Manipulation? Investor psychology? A technical rebound? An
"oversold condition"? Which is it?
Forex news reports cited all of the above in one instance
or another, but what was the real reason? Are there any "real
reasons" for anything anymore in financial-land?
We got a sudden repeat performance of the 2003 dollar collapse
during September last year without any fundamental change
in financial news or economic outlook from the earlier month
dollar rebound and gold stagnation period. Now we get a sudden
change back to the dollar-upside without any fundamental change
in outlook. Fed rates had been rising and had been expected
to rise further throughout the September-December dollar collapse,
but as soon as New Years Eve revelers had slept off their
hangovers, the dollar began to climb again.
Where are these things coming from? What is happening?
Who cares anymore? There's only one thing that seems to be
certain: when the dollar is falling, the Dow goes up. When
the dollar stabilizes, the Dow stagnates. When the dollar
rises, the Dow falls.
Such has been the case since September 2003 with mind-boggling
accuracy - and such is still the case now. The dollar-Dow
inversion is alive and well, and is best depicted by looking
at a chart showing the Dow and the dollar's main "foe":
Why does this happen?
The ordinary thinking goes that a low dollar is good for
US exporting companies because their products become less
expensive abroad. But the effects of this usually lag by at
least a matter of months, if not an entire year or longer.
So, how come there is this uncanny, almost instantaneous inverse
relationship? What accounts for that?
There are no textbooks on this subject. You will find nothing
online or in your local library. Ask your College economics
professor, and he will be stumped for an answer. So, what's
Since September 2003, it almost appears as if the dollar
now has the same adverse relationship to the Dow as it has
to gold itself. Why is that so? What changed from before 9/03?
If so, what does that say about the current stock rebound?
Is it just a reflection of the falling dollar, and no more?
If this is so, then investors in US stocks should take note:
if they are still skeptical of gold because the current gold-bull
is "just the shadow of the falling dollar", then
their cherished Dow Jones average has recently fared no better.

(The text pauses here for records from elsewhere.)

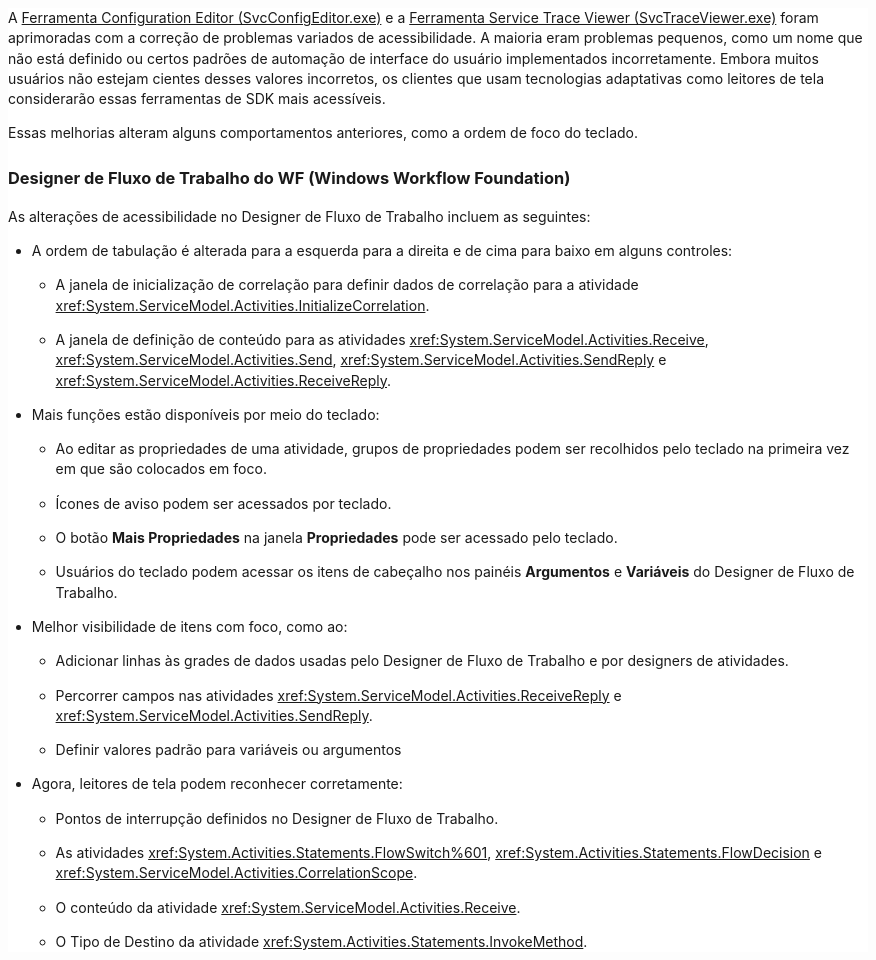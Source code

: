 A [Ferramenta Configuration Editor (SvcConfigEditor.exe)](../wcf/configuration-editor-tool-svcconfigeditor-exe.md) e a [Ferramenta Service Trace Viewer (SvcTraceViewer.exe)](../wcf/service-trace-viewer-tool-svctraceviewer-exe.md) foram aprimoradas com a correção de problemas variados de acessibilidade. A maioria eram problemas pequenos, como um nome que não está definido ou certos padrões de automação de interface do usuário implementados incorretamente. Embora muitos usuários não estejam cientes desses valores incorretos, os clientes que usam tecnologias adaptativas como leitores de tela considerarão essas ferramentas de SDK mais acessíveis.

Essas melhorias alteram alguns comportamentos anteriores, como a ordem de foco do teclado.

<a name="wf471"></a>

### <a name="windows-workflow-foundation-wf-workflow-designer"></a>Designer de Fluxo de Trabalho do WF (Windows Workflow Foundation)

As alterações de acessibilidade no Designer de Fluxo de Trabalho incluem as seguintes:

- A ordem de tabulação é alterada para a esquerda para a direita e de cima para baixo em alguns controles:

  - A janela de inicialização de correlação para definir dados de correlação para a atividade <xref:System.ServiceModel.Activities.InitializeCorrelation>.

  - A janela de definição de conteúdo para as atividades <xref:System.ServiceModel.Activities.Receive>, <xref:System.ServiceModel.Activities.Send>, <xref:System.ServiceModel.Activities.SendReply> e <xref:System.ServiceModel.Activities.ReceiveReply>.

- Mais funções estão disponíveis por meio do teclado:

  - Ao editar as propriedades de uma atividade, grupos de propriedades podem ser recolhidos pelo teclado na primeira vez em que são colocados em foco.

  - Ícones de aviso podem ser acessados por teclado.

  - O botão **Mais Propriedades** na janela **Propriedades** pode ser acessado pelo teclado.

  - Usuários do teclado podem acessar os itens de cabeçalho nos painéis **Argumentos** e **Variáveis** do Designer de Fluxo de Trabalho.

- Melhor visibilidade de itens com foco, como ao:

  - Adicionar linhas às grades de dados usadas pelo Designer de Fluxo de Trabalho e por designers de atividades.

  - Percorrer campos nas atividades <xref:System.ServiceModel.Activities.ReceiveReply> e <xref:System.ServiceModel.Activities.SendReply>.

  - Definir valores padrão para variáveis ou argumentos

- Agora, leitores de tela podem reconhecer corretamente:

  - Pontos de interrupção definidos no Designer de Fluxo de Trabalho.

  - As atividades <xref:System.Activities.Statements.FlowSwitch%601>, <xref:System.Activities.Statements.FlowDecision> e <xref:System.ServiceModel.Activities.CorrelationScope>.
  - O conteúdo da atividade <xref:System.ServiceModel.Activities.Receive>.

  - O Tipo de Destino da atividade <xref:System.Activities.Statements.InvokeMethod>.
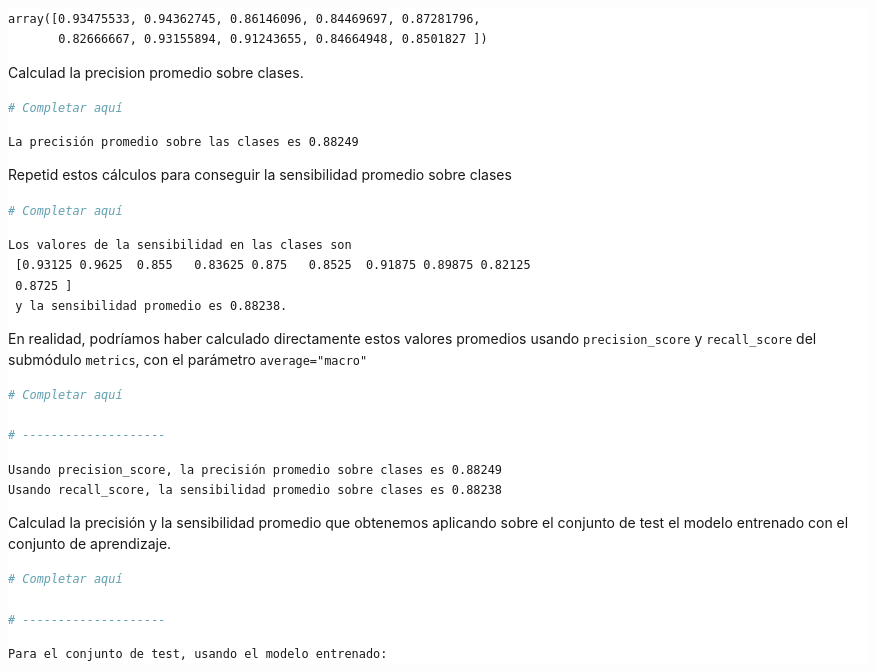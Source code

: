


    array([0.93475533, 0.94362745, 0.86146096, 0.84469697, 0.87281796,
           0.82666667, 0.93155894, 0.91243655, 0.84664948, 0.8501827 ])



Calculad la precision promedio sobre clases.



```python
# Completar aquí


```

    La precisión promedio sobre las clases es 0.88249


Repetid estos cálculos para conseguir la sensibilidad promedio sobre clases


```python
# Completar aquí


```

    Los valores de la sensibilidad en las clases son
     [0.93125 0.9625  0.855   0.83625 0.875   0.8525  0.91875 0.89875 0.82125
     0.8725 ]
     y la sensibilidad promedio es 0.88238.


En realidad, podríamos haber calculado directamente estos valores promedios usando `precision_score` y `recall_score` del submódulo `metrics`, con el parámetro `average="macro"`


```python
# Completar aquí

# --------------------

```

    Usando precision_score, la precisión promedio sobre clases es 0.88249
    Usando recall_score, la sensibilidad promedio sobre clases es 0.88238


Calculad la precisión y la sensibilidad promedio que obtenemos aplicando sobre el conjunto de test el modelo entrenado con el conjunto de aprendizaje.


```python
# Completar aquí

# --------------------

```

    Para el conjunto de test, usando el modelo entrenado:
    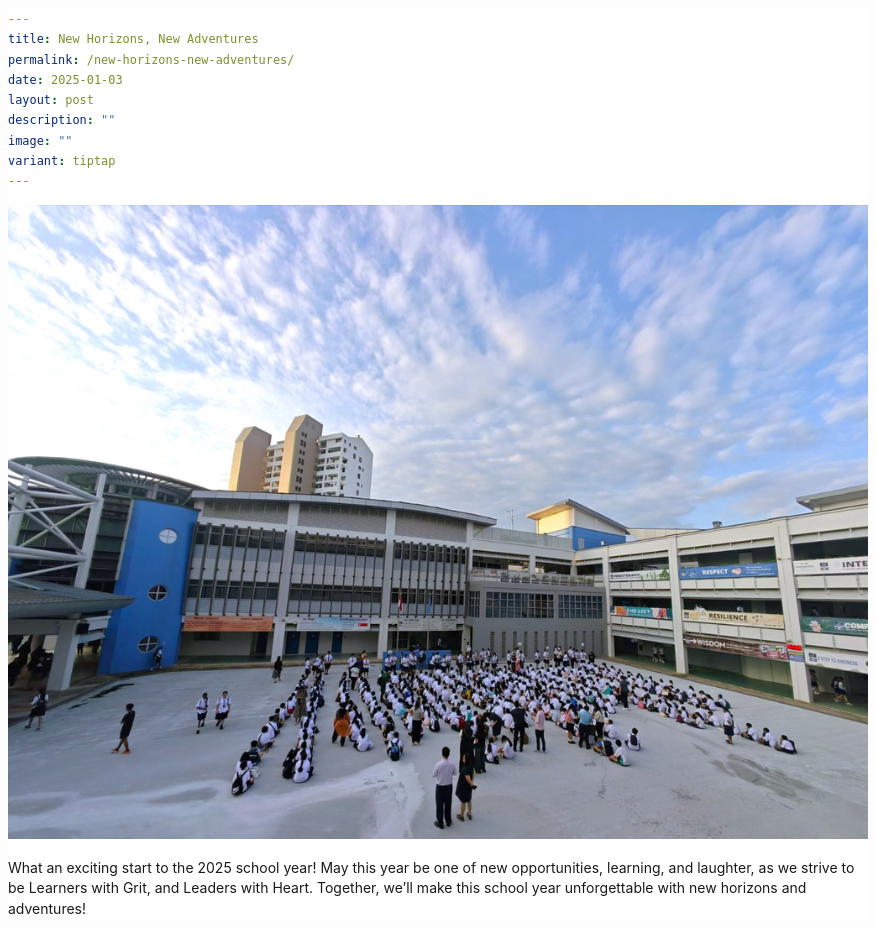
 ```yaml
---
title: New Horizons, New Adventures
permalink: /new-horizons-new-adventures/
date: 2025-01-03
layout: post
description: ""
image: ""
variant: tiptap
---
```

<p></p>
<div class="isomer-image-wrapper">
<img style="width: 100%" height="auto" width="100%" alt="" src="/images/2025schoolopening.jpg">
</div>
<p>What an exciting start to the 2025 school year! May this year be one of
new opportunities, learning, and laughter, as we strive to be Learners
with Grit, and Leaders with Heart. Together, we’ll make this school year
unforgettable with new horizons and adventures!</p>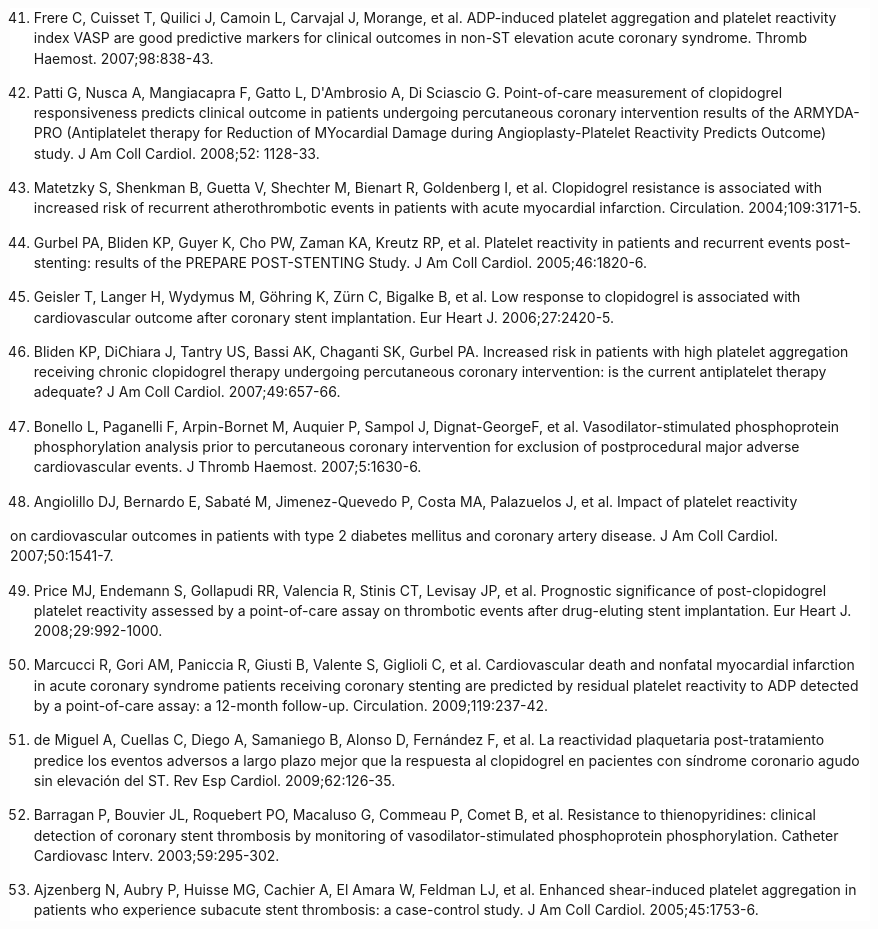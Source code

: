 41. Frere C, Cuisset T, Quilici J, Camoin L, Carvajal J, Morange, et al. ADP-induced platelet aggregation and platelet reactivity index VASP are good predictive markers for clinical outcomes in non-ST elevation acute coronary syndrome. Thromb Haemost. 2007;98:838-43.

42. Patti G, Nusca A, Mangiacapra F, Gatto L, D'Ambrosio A, Di Sciascio G. Point-of-care measurement of clopidogrel responsiveness predicts clinical outcome in patients undergoing percutaneous coronary intervention results of the ARMYDA-PRO (Antiplatelet therapy for Reduction of MYocardial Damage during Angioplasty-Platelet Reactivity Predicts Outcome) study. J Am Coll Cardiol. 2008;52: 1128-33.

43. Matetzky S, Shenkman B, Guetta V, Shechter M, Bienart R, Goldenberg I, et al. Clopidogrel resistance is associated with increased risk of recurrent atherothrombotic events in patients with acute myocardial infarction. Circulation. 2004;109:3171-5.

44. Gurbel PA, Bliden KP, Guyer K, Cho PW, Zaman KA, Kreutz RP, et al. Platelet reactivity in patients and recurrent events post-stenting: results of the PREPARE POST-STENTING Study. J Am Coll Cardiol. 2005;46:1820-6.

45. Geisler T, Langer H, Wydymus M, Göhring K, Zürn C, Bigalke B, et al. Low response to clopidogrel is associated with cardiovascular outcome after coronary stent implantation. Eur Heart J. 2006;27:2420-5.

46. Bliden KP, DiChiara J, Tantry US, Bassi AK, Chaganti SK, Gurbel PA. Increased risk in patients with high platelet aggregation receiving chronic clopidogrel therapy undergoing percutaneous coronary intervention: is the current antiplatelet therapy adequate? J Am Coll Cardiol. 2007;49:657-66.

47. Bonello L, Paganelli F, Arpin-Bornet M, Auquier P, Sampol J, Dignat-GeorgeF, et al. Vasodilator-stimulated phosphoprotein phosphorylation analysis prior to percutaneous coronary intervention for exclusion of postprocedural major adverse cardiovascular events. J Thromb Haemost. 2007;5:1630-6.

48. Angiolillo DJ, Bernardo E, Sabaté M, Jimenez-Quevedo P, Costa MA, Palazuelos J, et al. Impact of platelet reactivity

on cardiovascular outcomes in patients with type 2 diabetes mellitus and coronary artery disease. J Am Coll Cardiol. 2007;50:1541-7.

49. Price MJ, Endemann S, Gollapudi RR, Valencia R, Stinis CT, Levisay JP, et al. Prognostic significance of post-clopidogrel platelet reactivity assessed by a point-of-care assay on thrombotic events after drug-eluting stent implantation. Eur Heart J. 2008;29:992-1000.

50. Marcucci R, Gori AM, Paniccia R, Giusti B, Valente S, Giglioli C, et al. Cardiovascular death and nonfatal myocardial infarction in acute coronary syndrome patients receiving coronary stenting are predicted by residual platelet reactivity to ADP detected by a point-of-care assay: a 12-month follow-up. Circulation. 2009;119:237-42.

51. de Miguel A, Cuellas C, Diego A, Samaniego B, Alonso D, Fernández F, et al. La reactividad plaquetaria post-tratamiento predice los eventos adversos a largo plazo mejor que la respuesta al clopidogrel en pacientes con síndrome coronario agudo sin elevación del ST. Rev Esp Cardiol. 2009;62:126-35.

52. Barragan P, Bouvier JL, Roquebert PO, Macaluso G, Commeau P, Comet B, et al. Resistance to thienopyridines: clinical detection of coronary stent thrombosis by monitoring of vasodilator-stimulated phosphoprotein phosphorylation. Catheter Cardiovasc Interv. 2003;59:295-302.

53. Ajzenberg N, Aubry P, Huisse MG, Cachier A, El Amara W, Feldman LJ, et al. Enhanced shear-induced platelet aggregation in patients who experience subacute stent thrombosis: a case-control study. J Am Coll Cardiol. 2005;45:1753-6.
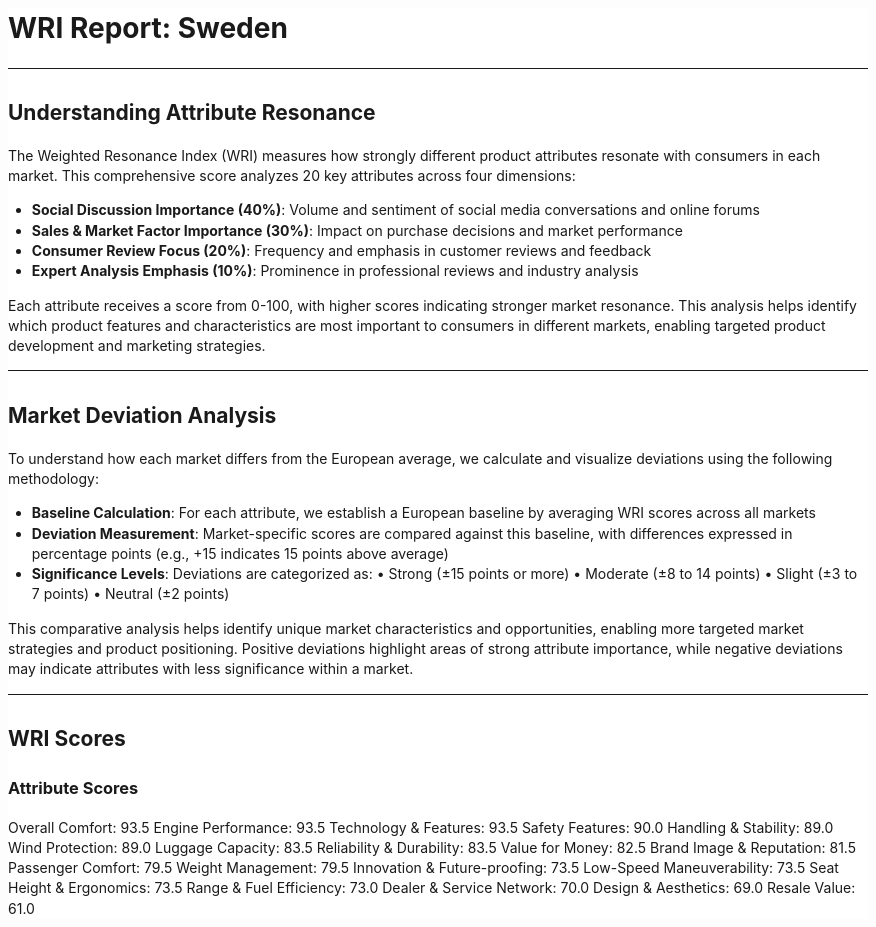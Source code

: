 # WRI Report: Sweden

---

## Understanding Attribute Resonance

The Weighted Resonance Index (WRI) measures how strongly different product attributes resonate with consumers in each market. This comprehensive score analyzes 20 key attributes across four dimensions:

- **Social Discussion Importance (40%)**: Volume and sentiment of social media conversations and online forums
- **Sales & Market Factor Importance (30%)**: Impact on purchase decisions and market performance
- **Consumer Review Focus (20%)**: Frequency and emphasis in customer reviews and feedback
- **Expert Analysis Emphasis (10%)**: Prominence in professional reviews and industry analysis

Each attribute receives a score from 0-100, with higher scores indicating stronger market resonance. This analysis helps identify which product features and characteristics are most important to consumers in different markets, enabling targeted product development and marketing strategies.

---

## Market Deviation Analysis

To understand how each market differs from the European average, we calculate and visualize deviations using the following methodology:

- **Baseline Calculation**: For each attribute, we establish a European baseline by averaging WRI scores across all markets
- **Deviation Measurement**: Market-specific scores are compared against this baseline, with differences expressed in percentage points (e.g., +15 indicates 15 points above average)
- **Significance Levels**: Deviations are categorized as: • Strong (±15 points or more) • Moderate (±8 to 14 points) • Slight (±3 to 7 points) • Neutral (±2 points)

This comparative analysis helps identify unique market characteristics and opportunities, enabling more targeted market strategies and product positioning. Positive deviations highlight areas of strong attribute importance, while negative deviations may indicate attributes with less significance within a market.

---

## WRI Scores

### Attribute Scores
Overall Comfort: 93.5
Engine Performance: 93.5
Technology & Features: 93.5
Safety Features: 90.0
Handling & Stability: 89.0
Wind Protection: 89.0
Luggage Capacity: 83.5
Reliability & Durability: 83.5
Value for Money: 82.5
Brand Image & Reputation: 81.5
Passenger Comfort: 79.5
Weight Management: 79.5
Innovation & Future-proofing: 73.5
Low-Speed Maneuverability: 73.5
Seat Height & Ergonomics: 73.5
Range & Fuel Efficiency: 73.0
Dealer & Service Network: 70.0
Design & Aesthetics: 69.0
Resale Value: 61.0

Here is another thought: what does that say about the confidence
foreign investors have in US stocks? If they only buy them
when the cheaper dollar makes them more affordable, then a
stronger dollar becomes an economic no-no for US policy makers.
If this is the perception of US markets, the US cannot afford
a strong dollar policy any longer, any comments from the administration
through it's snowy mouthpiece notwithstanding.
If this is true, then the situation we face also instructs
us that the dollar has become adverse to even the confounded,
rigged, and artificial representation of economic value we
all call "the US stock markets." In short: the dollar
is now absolutely value-adverse. An increase in the price
of anything that has any kind of value to Americans now has
to be purchased at the expense of a falling dollar!
The evidence appears striking. There seem to be no two ways
about it. It's not so much that a strong dollar is bad for
US assets, as it is that only a weak dollar can induce foreign
investment in US or dollar-denominated assets anymore.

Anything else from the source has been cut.